How do I interpret the QC report?
- The hotel normalization QC report is provided to show at a detailed level which hotel properties may not have been normalized correctly by the Grasp Hotel Normalization code algorithms. This report provides transparency and deeper insight into the state of the normalization process for your hotel data. Grasp’s data entry team members periodically review this report and make corrections or mark entries as “passing”. Each hotel property correction or entry marked as “passing” will fix associated bookings.
- Explanation of each tab within the QC report:
- Grasp Hotel Normalization_STATUS = overall summary of the state of the hotel normalization for the date period the report was ran.

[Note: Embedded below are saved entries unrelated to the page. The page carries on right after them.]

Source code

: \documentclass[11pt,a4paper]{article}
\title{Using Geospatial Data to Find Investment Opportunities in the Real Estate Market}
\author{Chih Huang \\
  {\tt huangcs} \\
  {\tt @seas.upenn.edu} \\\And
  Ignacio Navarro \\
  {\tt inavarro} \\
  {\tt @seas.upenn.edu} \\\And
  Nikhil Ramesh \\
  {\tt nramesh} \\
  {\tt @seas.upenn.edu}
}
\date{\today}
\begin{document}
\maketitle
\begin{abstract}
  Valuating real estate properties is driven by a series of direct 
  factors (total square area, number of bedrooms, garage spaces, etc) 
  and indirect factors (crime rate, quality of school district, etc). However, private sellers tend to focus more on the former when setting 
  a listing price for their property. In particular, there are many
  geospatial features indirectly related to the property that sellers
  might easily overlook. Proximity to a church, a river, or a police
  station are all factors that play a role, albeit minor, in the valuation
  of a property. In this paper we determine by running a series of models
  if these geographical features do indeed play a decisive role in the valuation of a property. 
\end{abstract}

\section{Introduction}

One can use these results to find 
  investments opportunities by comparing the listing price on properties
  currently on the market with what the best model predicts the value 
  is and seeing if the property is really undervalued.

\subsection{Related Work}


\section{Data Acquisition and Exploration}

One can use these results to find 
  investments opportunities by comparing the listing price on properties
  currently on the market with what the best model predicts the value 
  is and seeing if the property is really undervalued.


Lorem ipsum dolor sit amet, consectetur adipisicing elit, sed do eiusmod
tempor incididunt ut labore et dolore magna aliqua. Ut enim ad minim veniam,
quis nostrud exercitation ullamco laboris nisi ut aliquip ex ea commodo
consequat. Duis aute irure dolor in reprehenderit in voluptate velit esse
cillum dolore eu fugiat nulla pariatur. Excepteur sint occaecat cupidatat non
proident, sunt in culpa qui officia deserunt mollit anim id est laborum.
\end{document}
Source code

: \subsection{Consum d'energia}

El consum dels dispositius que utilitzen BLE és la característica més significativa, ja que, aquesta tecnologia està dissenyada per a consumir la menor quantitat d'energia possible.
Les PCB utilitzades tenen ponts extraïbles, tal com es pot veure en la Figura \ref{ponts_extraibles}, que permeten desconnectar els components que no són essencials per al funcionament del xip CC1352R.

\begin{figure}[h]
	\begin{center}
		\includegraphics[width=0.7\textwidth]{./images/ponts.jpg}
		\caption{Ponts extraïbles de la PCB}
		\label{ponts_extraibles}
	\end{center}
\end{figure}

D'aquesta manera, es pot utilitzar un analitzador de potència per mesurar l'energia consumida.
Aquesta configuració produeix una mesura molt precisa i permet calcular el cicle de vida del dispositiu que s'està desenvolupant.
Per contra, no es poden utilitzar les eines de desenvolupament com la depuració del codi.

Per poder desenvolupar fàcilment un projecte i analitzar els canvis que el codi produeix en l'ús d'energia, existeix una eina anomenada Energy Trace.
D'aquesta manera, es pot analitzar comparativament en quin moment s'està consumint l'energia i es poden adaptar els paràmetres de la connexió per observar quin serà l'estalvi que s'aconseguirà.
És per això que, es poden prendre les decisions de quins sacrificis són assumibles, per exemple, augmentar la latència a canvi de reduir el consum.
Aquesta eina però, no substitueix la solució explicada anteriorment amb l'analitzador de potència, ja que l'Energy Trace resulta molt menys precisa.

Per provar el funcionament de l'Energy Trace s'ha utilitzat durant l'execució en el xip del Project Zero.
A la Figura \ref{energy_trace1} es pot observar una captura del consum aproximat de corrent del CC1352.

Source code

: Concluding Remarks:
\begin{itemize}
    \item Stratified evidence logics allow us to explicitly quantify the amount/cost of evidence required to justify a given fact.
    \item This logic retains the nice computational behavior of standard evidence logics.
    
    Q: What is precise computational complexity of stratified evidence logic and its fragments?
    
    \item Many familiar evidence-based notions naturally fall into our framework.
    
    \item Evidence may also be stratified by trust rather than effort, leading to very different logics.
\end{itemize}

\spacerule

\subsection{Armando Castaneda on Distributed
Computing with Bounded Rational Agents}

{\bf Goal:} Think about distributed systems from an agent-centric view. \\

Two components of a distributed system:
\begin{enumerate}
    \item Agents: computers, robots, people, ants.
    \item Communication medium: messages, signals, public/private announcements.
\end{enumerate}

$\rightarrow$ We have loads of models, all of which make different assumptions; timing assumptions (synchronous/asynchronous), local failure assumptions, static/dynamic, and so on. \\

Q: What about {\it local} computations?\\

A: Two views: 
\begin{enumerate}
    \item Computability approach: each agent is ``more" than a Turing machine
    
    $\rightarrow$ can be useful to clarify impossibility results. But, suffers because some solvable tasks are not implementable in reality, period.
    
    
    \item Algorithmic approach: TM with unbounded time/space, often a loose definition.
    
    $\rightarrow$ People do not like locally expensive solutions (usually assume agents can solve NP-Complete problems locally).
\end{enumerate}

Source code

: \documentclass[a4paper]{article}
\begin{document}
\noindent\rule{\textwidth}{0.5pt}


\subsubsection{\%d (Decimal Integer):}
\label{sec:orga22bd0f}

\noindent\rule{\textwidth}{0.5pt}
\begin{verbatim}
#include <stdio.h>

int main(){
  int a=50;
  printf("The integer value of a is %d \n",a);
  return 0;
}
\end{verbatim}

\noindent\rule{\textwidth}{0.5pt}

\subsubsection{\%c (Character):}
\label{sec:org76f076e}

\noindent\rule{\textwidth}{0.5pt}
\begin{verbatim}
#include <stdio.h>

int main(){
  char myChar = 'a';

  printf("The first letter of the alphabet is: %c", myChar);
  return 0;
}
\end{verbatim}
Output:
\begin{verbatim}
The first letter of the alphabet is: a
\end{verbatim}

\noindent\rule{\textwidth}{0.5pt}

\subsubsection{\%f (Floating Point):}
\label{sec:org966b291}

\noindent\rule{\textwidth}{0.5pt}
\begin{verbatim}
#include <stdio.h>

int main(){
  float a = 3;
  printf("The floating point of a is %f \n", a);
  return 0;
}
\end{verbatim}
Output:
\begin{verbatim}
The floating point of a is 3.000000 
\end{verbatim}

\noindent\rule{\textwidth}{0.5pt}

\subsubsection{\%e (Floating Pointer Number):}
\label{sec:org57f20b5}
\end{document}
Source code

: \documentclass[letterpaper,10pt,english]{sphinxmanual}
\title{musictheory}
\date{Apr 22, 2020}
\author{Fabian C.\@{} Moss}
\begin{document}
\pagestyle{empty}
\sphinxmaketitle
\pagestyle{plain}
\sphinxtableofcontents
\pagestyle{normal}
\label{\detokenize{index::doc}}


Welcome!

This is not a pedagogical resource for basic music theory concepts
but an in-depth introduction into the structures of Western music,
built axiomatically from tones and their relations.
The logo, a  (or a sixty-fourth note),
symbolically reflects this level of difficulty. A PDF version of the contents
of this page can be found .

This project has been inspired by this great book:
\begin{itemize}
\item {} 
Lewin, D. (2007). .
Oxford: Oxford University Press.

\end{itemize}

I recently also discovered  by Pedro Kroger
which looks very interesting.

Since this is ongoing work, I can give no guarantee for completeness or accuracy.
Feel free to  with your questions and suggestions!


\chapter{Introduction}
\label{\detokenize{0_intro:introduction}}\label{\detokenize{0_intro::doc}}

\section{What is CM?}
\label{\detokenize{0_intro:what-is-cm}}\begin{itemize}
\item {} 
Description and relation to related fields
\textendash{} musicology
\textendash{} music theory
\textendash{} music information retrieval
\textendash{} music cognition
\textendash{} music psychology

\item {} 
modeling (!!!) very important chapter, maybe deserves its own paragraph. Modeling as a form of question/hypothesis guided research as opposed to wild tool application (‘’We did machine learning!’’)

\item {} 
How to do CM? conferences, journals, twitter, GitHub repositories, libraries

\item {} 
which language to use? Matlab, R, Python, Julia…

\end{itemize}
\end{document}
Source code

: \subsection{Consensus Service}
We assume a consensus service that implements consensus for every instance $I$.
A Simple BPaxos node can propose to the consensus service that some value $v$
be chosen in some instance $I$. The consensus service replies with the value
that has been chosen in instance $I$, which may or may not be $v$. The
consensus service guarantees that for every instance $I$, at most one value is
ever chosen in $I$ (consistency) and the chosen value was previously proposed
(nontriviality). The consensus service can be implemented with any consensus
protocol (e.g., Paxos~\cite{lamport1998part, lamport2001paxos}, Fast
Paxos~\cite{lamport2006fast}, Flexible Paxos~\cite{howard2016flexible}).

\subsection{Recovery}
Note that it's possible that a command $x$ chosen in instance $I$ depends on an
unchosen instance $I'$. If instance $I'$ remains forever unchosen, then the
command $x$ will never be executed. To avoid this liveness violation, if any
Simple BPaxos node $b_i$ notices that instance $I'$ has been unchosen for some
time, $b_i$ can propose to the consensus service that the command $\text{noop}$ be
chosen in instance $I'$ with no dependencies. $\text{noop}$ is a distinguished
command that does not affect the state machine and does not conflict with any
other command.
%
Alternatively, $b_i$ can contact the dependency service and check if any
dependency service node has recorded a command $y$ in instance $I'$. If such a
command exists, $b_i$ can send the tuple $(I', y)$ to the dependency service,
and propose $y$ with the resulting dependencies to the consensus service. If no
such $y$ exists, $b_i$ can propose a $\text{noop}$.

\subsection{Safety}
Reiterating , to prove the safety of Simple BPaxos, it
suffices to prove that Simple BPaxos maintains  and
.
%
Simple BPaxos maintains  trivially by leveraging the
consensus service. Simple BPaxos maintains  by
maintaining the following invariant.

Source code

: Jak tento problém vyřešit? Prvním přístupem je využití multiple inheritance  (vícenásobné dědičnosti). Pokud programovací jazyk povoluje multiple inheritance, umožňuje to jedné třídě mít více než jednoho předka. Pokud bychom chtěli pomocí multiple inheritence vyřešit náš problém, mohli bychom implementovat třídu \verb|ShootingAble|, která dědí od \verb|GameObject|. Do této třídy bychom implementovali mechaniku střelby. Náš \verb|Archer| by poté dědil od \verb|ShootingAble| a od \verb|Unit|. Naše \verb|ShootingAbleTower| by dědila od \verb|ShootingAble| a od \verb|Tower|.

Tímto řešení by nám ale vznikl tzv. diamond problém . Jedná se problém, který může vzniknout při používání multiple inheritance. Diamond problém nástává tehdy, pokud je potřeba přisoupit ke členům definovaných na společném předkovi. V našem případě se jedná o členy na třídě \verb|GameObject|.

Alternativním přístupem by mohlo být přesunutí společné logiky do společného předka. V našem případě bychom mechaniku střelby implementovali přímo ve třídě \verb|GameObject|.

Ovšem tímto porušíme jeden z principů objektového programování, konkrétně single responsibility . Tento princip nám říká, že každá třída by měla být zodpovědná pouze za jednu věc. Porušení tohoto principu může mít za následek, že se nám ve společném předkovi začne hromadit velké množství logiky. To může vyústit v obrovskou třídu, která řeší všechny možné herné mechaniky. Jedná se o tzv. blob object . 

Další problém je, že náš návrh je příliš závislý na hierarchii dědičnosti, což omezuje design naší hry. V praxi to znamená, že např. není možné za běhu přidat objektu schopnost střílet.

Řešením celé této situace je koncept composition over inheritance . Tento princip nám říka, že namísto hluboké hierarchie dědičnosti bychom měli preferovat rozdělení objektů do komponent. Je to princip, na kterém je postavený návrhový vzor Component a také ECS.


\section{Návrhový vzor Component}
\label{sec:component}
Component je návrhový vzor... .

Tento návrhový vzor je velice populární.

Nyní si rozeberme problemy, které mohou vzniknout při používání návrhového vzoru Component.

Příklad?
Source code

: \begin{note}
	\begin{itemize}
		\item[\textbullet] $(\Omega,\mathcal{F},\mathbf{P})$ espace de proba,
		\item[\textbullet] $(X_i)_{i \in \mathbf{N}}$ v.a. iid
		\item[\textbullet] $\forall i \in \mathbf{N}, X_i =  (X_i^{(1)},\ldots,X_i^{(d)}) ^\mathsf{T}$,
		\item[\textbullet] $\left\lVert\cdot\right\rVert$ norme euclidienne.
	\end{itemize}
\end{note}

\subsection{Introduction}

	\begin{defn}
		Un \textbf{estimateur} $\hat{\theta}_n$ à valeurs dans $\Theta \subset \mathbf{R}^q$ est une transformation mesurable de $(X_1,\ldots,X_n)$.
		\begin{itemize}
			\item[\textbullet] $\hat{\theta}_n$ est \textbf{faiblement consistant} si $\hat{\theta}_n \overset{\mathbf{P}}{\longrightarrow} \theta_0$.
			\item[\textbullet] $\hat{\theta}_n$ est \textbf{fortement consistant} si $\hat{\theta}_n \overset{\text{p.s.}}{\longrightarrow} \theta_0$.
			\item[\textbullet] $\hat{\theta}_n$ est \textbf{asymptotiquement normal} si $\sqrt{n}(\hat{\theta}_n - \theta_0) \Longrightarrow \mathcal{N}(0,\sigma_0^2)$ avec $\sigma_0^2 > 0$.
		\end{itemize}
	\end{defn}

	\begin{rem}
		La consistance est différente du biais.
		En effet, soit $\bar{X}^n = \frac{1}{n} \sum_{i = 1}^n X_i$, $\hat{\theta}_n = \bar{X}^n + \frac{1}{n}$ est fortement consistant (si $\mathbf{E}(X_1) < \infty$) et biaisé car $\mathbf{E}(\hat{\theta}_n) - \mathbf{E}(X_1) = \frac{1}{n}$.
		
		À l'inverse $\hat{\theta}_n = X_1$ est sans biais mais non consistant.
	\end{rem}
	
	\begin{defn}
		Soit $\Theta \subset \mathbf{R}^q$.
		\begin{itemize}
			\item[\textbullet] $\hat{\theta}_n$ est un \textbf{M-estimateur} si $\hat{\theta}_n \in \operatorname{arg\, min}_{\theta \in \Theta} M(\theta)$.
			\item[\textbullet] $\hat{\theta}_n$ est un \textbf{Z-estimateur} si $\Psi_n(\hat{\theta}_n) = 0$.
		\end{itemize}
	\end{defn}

The key columns are E and H. offering the percentage of hotel properties that might be incorrectly normalized, and the # of bookings associated with those hotel properties.
- QC_ByDistance = this is a QC check where the raw geocoded address in comparison with the normalized address differs by a mileage threshold. Typically the geocoded raw address should be within the vicinity of the final hotel property chosen by the code algorithm and this tab provides those instances where the miles differs significantly.
- QC_ByHotelName = this is a QC check where the raw hotel name differs significantly from the normalized hotel name that the code algorithm selected (or the hotel chain differs significantly).
- QC_ZeroAccuracyNotFound = this is where the code algorithm could not arrive at a reasonable result and requires manual correction by a Grasp data entry team member.
Will Grasp Hotel Normalization update my back office too?
At this time, Grasp Hotel Normalization exclusively works with GraspDATA reporting.